* Task statement: Give back the entries that follow exactly as written. Any picture gets left out.

* Supplied material:
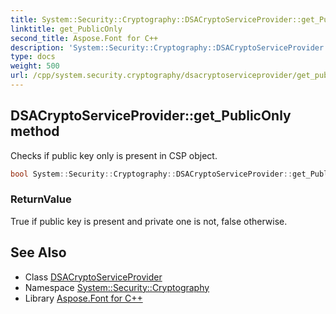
 ```yaml
---
title: System::Security::Cryptography::DSACryptoServiceProvider::get_PublicOnly method
linktitle: get_PublicOnly
second_title: Aspose.Font for C++
description: 'System::Security::Cryptography::DSACryptoServiceProvider::get_PublicOnly method. Checks if public key only is present in CSP object in C++.'
type: docs
weight: 500
url: /cpp/system.security.cryptography/dsacryptoserviceprovider/get_publiconly/
---
```

## DSACryptoServiceProvider::get_PublicOnly method


Checks if public key only is present in CSP object.

```cpp
bool System::Security::Cryptography::DSACryptoServiceProvider::get_PublicOnly() const
```


### ReturnValue

True if public key is present and private one is not, false otherwise.

## See Also

* Class [DSACryptoServiceProvider](../)
* Namespace [System::Security::Cryptography](../../)
* Library [Aspose.Font for C++](../../../)
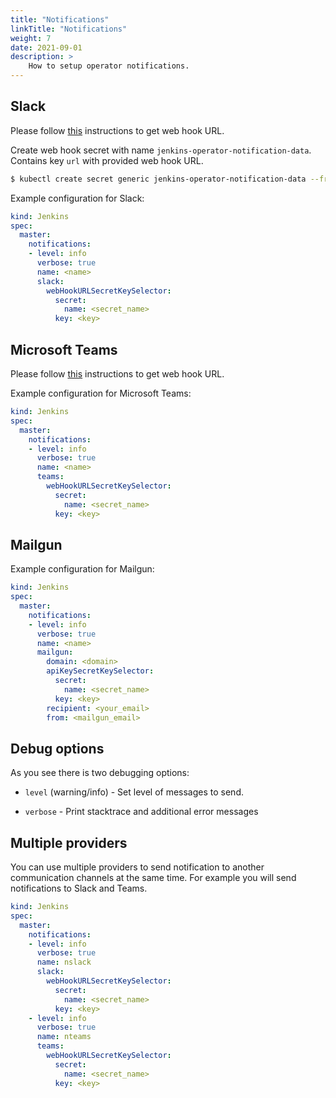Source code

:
 ```yaml
---
title: "Notifications"
linkTitle: "Notifications"
weight: 7
date: 2021-09-01
description: >
    How to setup operator notifications.
---
```


## Slack

Please follow [this](https://api.slack.com/incoming-webhooks) instructions to get web hook URL.

Create web hook secret with name `jenkins-operator-notification-data`. Contains key `url` with provided web hook URL.

```bash
$ kubectl create secret generic jenkins-operator-notification-data --from-literal=url=<webhook_url>
```

Example configuration for Slack:

```yaml
kind: Jenkins
spec:
  master:
    notifications:
    - level: info
      verbose: true
      name: <name>
      slack:
        webHookURLSecretKeySelector:
          secret:
            name: <secret_name>
          key: <key>
```

## Microsoft Teams

Please follow [this](https://docs.microsoft.com/en-gb/outlook/actionable-messages/send-via-connectors) instructions to get web hook URL.

Example configuration for Microsoft Teams:

```yaml
kind: Jenkins
spec:
  master:
    notifications:
    - level: info
      verbose: true
      name: <name>
      teams:
        webHookURLSecretKeySelector:
          secret:
            name: <secret_name>
          key: <key>
```

## Mailgun

Example configuration for Mailgun:

```yaml
kind: Jenkins
spec:
  master:
    notifications:
    - level: info
      verbose: true
      name: <name>
      mailgun:
        domain: <domain>
        apiKeySecretKeySelector:
          secret:
            name: <secret_name>
          key: <key>
        recipient: <your_email>
        from: <mailgun_email>
```

## Debug options

As you see there is two debugging options: 

* `level` (warning/info) - Set level of messages to send.

* `verbose` - Print stacktrace and additional error messages

## Multiple providers

You can use multiple providers to send notification to another communication channels at the same time.
For example you will send notifications to Slack and Teams.

```yaml
kind: Jenkins
spec:
  master:
    notifications:
    - level: info
      verbose: true
      name: nslack
      slack:
        webHookURLSecretKeySelector:
          secret:
            name: <secret_name>
          key: <key>
    - level: info
      verbose: true
      name: nteams
      teams:
        webHookURLSecretKeySelector:
          secret:
            name: <secret_name>
          key: <key>
```
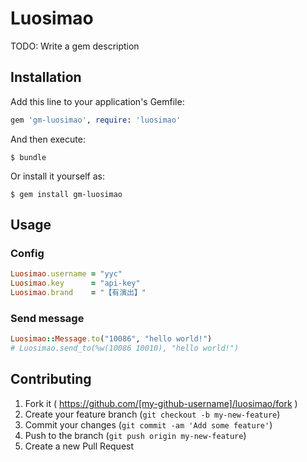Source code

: # Luosimao

TODO: Write a gem description

## Installation

Add this line to your application's Gemfile:

```ruby
gem 'gm-luosimao', require: 'luosimao'
```

And then execute:

    $ bundle

Or install it yourself as:

    $ gem install gm-luosimao

## Usage
### Config
```ruby
Luosimao.username = "yyc"
Luosimao.key      = "api-key"
Luosimao.brand    = "【有演出】"
```
### Send message
```ruby
Luosimao::Message.to("10086", "hello world!")
# Luosimao.send_to(%w(10086 10010), "hello world!")
```
## Contributing

1. Fork it ( https://github.com/[my-github-username]/luosimao/fork )
2. Create your feature branch (`git checkout -b my-new-feature`)
3. Commit your changes (`git commit -am 'Add some feature'`)
4. Push to the branch (`git push origin my-new-feature`)
5. Create a new Pull Request
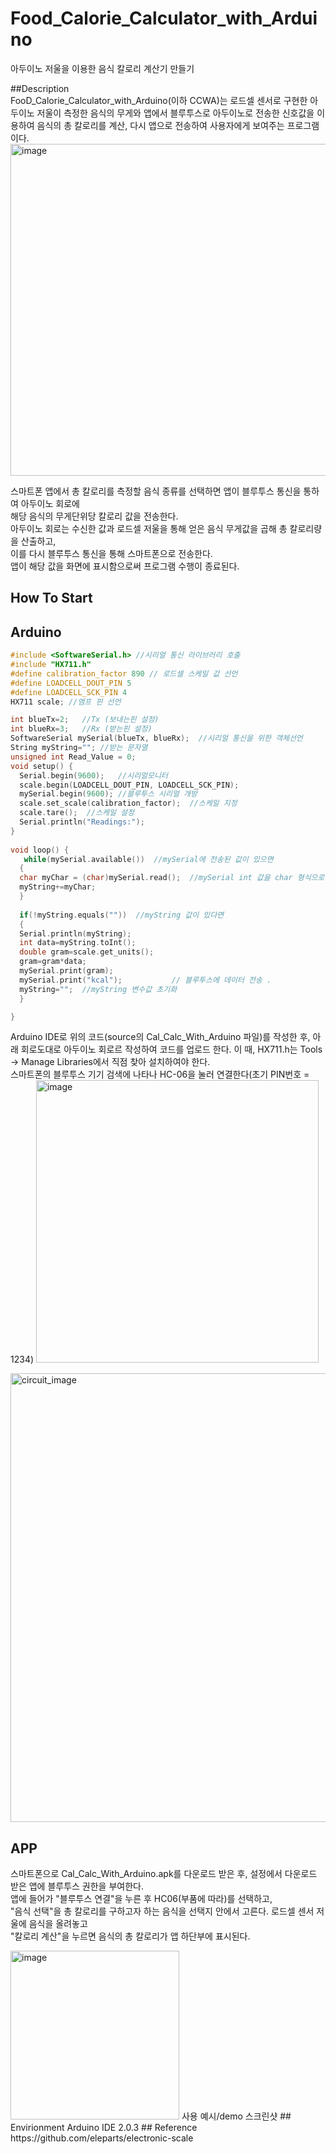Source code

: # Food_Calorie_Calculator_with_Arduino
아두이노 저울을 이용한 음식 칼로리 계산기 만들기

##Description  
FooD_Calorie_Calculator_with_Arduino(이하 CCWA)는 로드셀 센서로 구현한 아두이노 저울이 측정한 음식의 무게와 앱에서 블루투스로 아두이노로 전송한 신호값을 이용하여 음식의 총 칼로리를 계산, 다시 앱으로 전송하여 사용자에게 보여주는 프로그램이다.  
<img width="531" alt="image" src="https://user-images.githubusercontent.com/83822982/206906815-5ac16f84-598d-4831-86a3-03a29442337c.png">
  
스마트폰 앱에서 총 칼로리를 측정할 음식 종류를 선택하면 앱이 블루투스 통신을 통하여 아두이노 회로에   
해당 음식의 무게단위당 칼로리 값을 전송한다.  
아두이노 회로는 수신한 값과 로드셀 저울을 통해 얻은 음식 무게값을 곱해 총 칼로리량을 산출하고,  
이를 다시 블루투스 통신을 통해 스마트폰으로 전송한다.  
앱이 해당 값을 화면에 표시함으로써 프로그램 수행이 종료된다.

## How To Start
## Arduino
```c++
#include <SoftwareSerial.h> //시리얼 통신 라이브러리 호출
#include "HX711.h"
#define calibration_factor 890 // 로드셀 스케일 값 선언 
#define LOADCELL_DOUT_PIN 5
#define LOADCELL_SCK_PIN 4
HX711 scale; //엠프 핀 선언 

int blueTx=2;   //Tx (보내는핀 설정)
int blueRx=3;   //Rx (받는핀 설정)
SoftwareSerial mySerial(blueTx, blueRx);  //시리얼 통신을 위한 객체선언
String myString=""; //받는 문자열
unsigned int Read_Value = 0; 
void setup() {
  Serial.begin(9600);   //시리얼모니터 
  scale.begin(LOADCELL_DOUT_PIN, LOADCELL_SCK_PIN);
  mySerial.begin(9600); //블루투스 시리얼 개방
  scale.set_scale(calibration_factor);  //스케일 지정 
  scale.tare();  //스케일 설정
  Serial.println("Readings:"); 
}
 
void loop() {
   while(mySerial.available())  //mySerial에 전송된 값이 있으면
  {
  char myChar = (char)mySerial.read();  //mySerial int 값을 char 형식으로 변환
  myString+=myChar;  
  }
  
  if(!myString.equals(""))  //myString 값이 있다면
  {
  Serial.println(myString);
  int data=myString.toInt();
  double gram=scale.get_units();
  gram=gram*data;
  mySerial.print(gram);    
  mySerial.print("kcal");           // 블루투스에 데이터 전송 .
  myString="";  //myString 변수값 초기화
  }

}
```
Arduino IDE로 위의 코드(source의 Cal_Calc_With_Arduino 파일)를 작성한 후, 
아래 회로도대로 아두이노 회로르 작성하여 코드를 업로드 한다.
이 때, HX711.h는 Tools ->  Manage Libraries에서 직점 찾아 설치하여야 한다.  
스마트폰의 블루투스 기기 검색에 나타나 HC-06을 눌러 연결한다(초기 PIN번호 = 1234)
<img width="452" alt="image" src="https://user-images.githubusercontent.com/83822982/206904256-f31a8beb-e54e-4207-8ca0-db35baece432.png">

<img width="718" alt="circuit_image" src="https://user-images.githubusercontent.com/83822982/206903658-51b907e5-872c-475d-9567-46dee0a2fc9a.png">

## APP   
스마트폰으로 Cal_Calc_With_Arduino.apk를 다운로드 받은 후, 설정에서 다운로드 받은 앱에 블루투스 권한을 부여한다.  
앱에 들어가 "블루투스 연결"을 누른 후 HC06(부품에 따라)를 선택하고,  
"음식 선택"을 총 칼로리를 구하고자 하는 음식을 선택지 안에서 고른다.
로드셀 센서 저울에 음식을 올려놓고  
"칼로리 계산"을 누르면 음식의 총 칼로리가 앱 하단부에 표시된다.    

<img width="270" alt="image" src="https://user-images.githubusercontent.com/83822982/206906379-083060ab-1126-4e10-a5cd-14832f6da7d2.png">  
사용 예시/demo 스크린샷
## Envirionment
Arduino IDE 2.0.3
## Reference
https://github.com/eleparts/electronic-scale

* Solution:
 ```yaml
---
title: System::Security::Cryptography::DSACryptoServiceProvider::get_PublicOnly method
linktitle: get_PublicOnly
second_title: Aspose.Font for C++
description: 'System::Security::Cryptography::DSACryptoServiceProvider::get_PublicOnly method. Checks if public key only is present in CSP object in C++.'
type: docs
weight: 500
url: /cpp/system.security.cryptography/dsacryptoserviceprovider/get_publiconly/
---
```

## DSACryptoServiceProvider::get_PublicOnly method


Checks if public key only is present in CSP object.

```cpp
bool System::Security::Cryptography::DSACryptoServiceProvider::get_PublicOnly() const
```


### ReturnValue

True if public key is present and private one is not, false otherwise.

## See Also

* Class [DSACryptoServiceProvider](../)
* Namespace [System::Security::Cryptography](../../)
* Library [Aspose.Font for C++](../../../)
Source code

:
 ```yaml
---
title: "Notifications"
linkTitle: "Notifications"
weight: 7
date: 2021-09-01
description: >
    How to setup operator notifications.
---
```


## Slack

Please follow [this](https://api.slack.com/incoming-webhooks) instructions to get web hook URL.

Create web hook secret with name `jenkins-operator-notification-data`. Contains key `url` with provided web hook URL.

```bash
$ kubectl create secret generic jenkins-operator-notification-data --from-literal=url=<webhook_url>
```

Example configuration for Slack:

```yaml
kind: Jenkins
spec:
  master:
    notifications:
    - level: info
      verbose: true
      name: <name>
      slack:
        webHookURLSecretKeySelector:
          secret:
            name: <secret_name>
          key: <key>
```

## Microsoft Teams

Please follow [this](https://docs.microsoft.com/en-gb/outlook/actionable-messages/send-via-connectors) instructions to get web hook URL.

Example configuration for Microsoft Teams:

```yaml
kind: Jenkins
spec:
  master:
    notifications:
    - level: info
      verbose: true
      name: <name>
      teams:
        webHookURLSecretKeySelector:
          secret:
            name: <secret_name>
          key: <key>
```

## Mailgun

Example configuration for Mailgun:

```yaml
kind: Jenkins
spec:
  master:
    notifications:
    - level: info
      verbose: true
      name: <name>
      mailgun:
        domain: <domain>
        apiKeySecretKeySelector:
          secret:
            name: <secret_name>
          key: <key>
        recipient: <your_email>
        from: <mailgun_email>
```

## Debug options

As you see there is two debugging options: 

* `level` (warning/info) - Set level of messages to send.

* `verbose` - Print stacktrace and additional error messages

## Multiple providers

You can use multiple providers to send notification to another communication channels at the same time.
For example you will send notifications to Slack and Teams.

```yaml
kind: Jenkins
spec:
  master:
    notifications:
    - level: info
      verbose: true
      name: nslack
      slack:
        webHookURLSecretKeySelector:
          secret:
            name: <secret_name>
          key: <key>
    - level: info
      verbose: true
      name: nteams
      teams:
        webHookURLSecretKeySelector:
          secret:
            name: <secret_name>
          key: <key>
```
Source code

: # Luosimao

TODO: Write a gem description

## Installation

Add this line to your application's Gemfile:

```ruby
gem 'gm-luosimao', require: 'luosimao'
```

And then execute:

    $ bundle

Or install it yourself as:

    $ gem install gm-luosimao

## Usage
### Config
```ruby
Luosimao.username = "yyc"
Luosimao.key      = "api-key"
Luosimao.brand    = "【有演出】"
```
### Send message
```ruby
Luosimao::Message.to("10086", "hello world!")
# Luosimao.send_to(%w(10086 10010), "hello world!")
```
## Contributing

1. Fork it ( https://github.com/[my-github-username]/luosimao/fork )
2. Create your feature branch (`git checkout -b my-new-feature`)
3. Commit your changes (`git commit -am 'Add some feature'`)
4. Push to the branch (`git push origin my-new-feature`)
5. Create a new Pull Request
Source code

: # Food_Calorie_Calculator_with_Arduino
아두이노 저울을 이용한 음식 칼로리 계산기 만들기

##Description  
FooD_Calorie_Calculator_with_Arduino(이하 CCWA)는 로드셀 센서로 구현한 아두이노 저울이 측정한 음식의 무게와 앱에서 블루투스로 아두이노로 전송한 신호값을 이용하여 음식의 총 칼로리를 계산, 다시 앱으로 전송하여 사용자에게 보여주는 프로그램이다.  
<img width="531" alt="image" src="https://user-images.githubusercontent.com/83822982/206906815-5ac16f84-598d-4831-86a3-03a29442337c.png">
  
스마트폰 앱에서 총 칼로리를 측정할 음식 종류를 선택하면 앱이 블루투스 통신을 통하여 아두이노 회로에   
해당 음식의 무게단위당 칼로리 값을 전송한다.  
아두이노 회로는 수신한 값과 로드셀 저울을 통해 얻은 음식 무게값을 곱해 총 칼로리량을 산출하고,  
이를 다시 블루투스 통신을 통해 스마트폰으로 전송한다.  
앱이 해당 값을 화면에 표시함으로써 프로그램 수행이 종료된다.

## How To Start
## Arduino
```c++
#include <SoftwareSerial.h> //시리얼 통신 라이브러리 호출
#include "HX711.h"
#define calibration_factor 890 // 로드셀 스케일 값 선언 
#define LOADCELL_DOUT_PIN 5
#define LOADCELL_SCK_PIN 4
HX711 scale; //엠프 핀 선언 

int blueTx=2;   //Tx (보내는핀 설정)
int blueRx=3;   //Rx (받는핀 설정)
SoftwareSerial mySerial(blueTx, blueRx);  //시리얼 통신을 위한 객체선언
String myString=""; //받는 문자열
unsigned int Read_Value = 0; 
void setup() {
  Serial.begin(9600);   //시리얼모니터 
  scale.begin(LOADCELL_DOUT_PIN, LOADCELL_SCK_PIN);
  mySerial.begin(9600); //블루투스 시리얼 개방
  scale.set_scale(calibration_factor);  //스케일 지정 
  scale.tare();  //스케일 설정
  Serial.println("Readings:"); 
}
 
void loop() {
   while(mySerial.available())  //mySerial에 전송된 값이 있으면
  {
  char myChar = (char)mySerial.read();  //mySerial int 값을 char 형식으로 변환
  myString+=myChar;  
  }
  
  if(!myString.equals(""))  //myString 값이 있다면
  {
  Serial.println(myString);
  int data=myString.toInt();
  double gram=scale.get_units();
  gram=gram*data;
  mySerial.print(gram);    
  mySerial.print("kcal");           // 블루투스에 데이터 전송 .
  myString="";  //myString 변수값 초기화
  }

}
```
Arduino IDE로 위의 코드(source의 Cal_Calc_With_Arduino 파일)를 작성한 후, 
아래 회로도대로 아두이노 회로르 작성하여 코드를 업로드 한다.
이 때, HX711.h는 Tools ->  Manage Libraries에서 직점 찾아 설치하여야 한다.  
스마트폰의 블루투스 기기 검색에 나타나 HC-06을 눌러 연결한다(초기 PIN번호 = 1234)
<img width="452" alt="image" src="https://user-images.githubusercontent.com/83822982/206904256-f31a8beb-e54e-4207-8ca0-db35baece432.png">

<img width="718" alt="circuit_image" src="https://user-images.githubusercontent.com/83822982/206903658-51b907e5-872c-475d-9567-46dee0a2fc9a.png">

## APP   
스마트폰으로 Cal_Calc_With_Arduino.apk를 다운로드 받은 후, 설정에서 다운로드 받은 앱에 블루투스 권한을 부여한다.  
앱에 들어가 "블루투스 연결"을 누른 후 HC06(부품에 따라)를 선택하고,  
"음식 선택"을 총 칼로리를 구하고자 하는 음식을 선택지 안에서 고른다.
로드셀 센서 저울에 음식을 올려놓고  
"칼로리 계산"을 누르면 음식의 총 칼로리가 앱 하단부에 표시된다.    

<img width="270" alt="image" src="https://user-images.githubusercontent.com/83822982/206906379-083060ab-1126-4e10-a5cd-14832f6da7d2.png">  
사용 예시/demo 스크린샷
## Envirionment
Arduino IDE 2.0.3
## Reference
https://github.com/eleparts/electronic-scale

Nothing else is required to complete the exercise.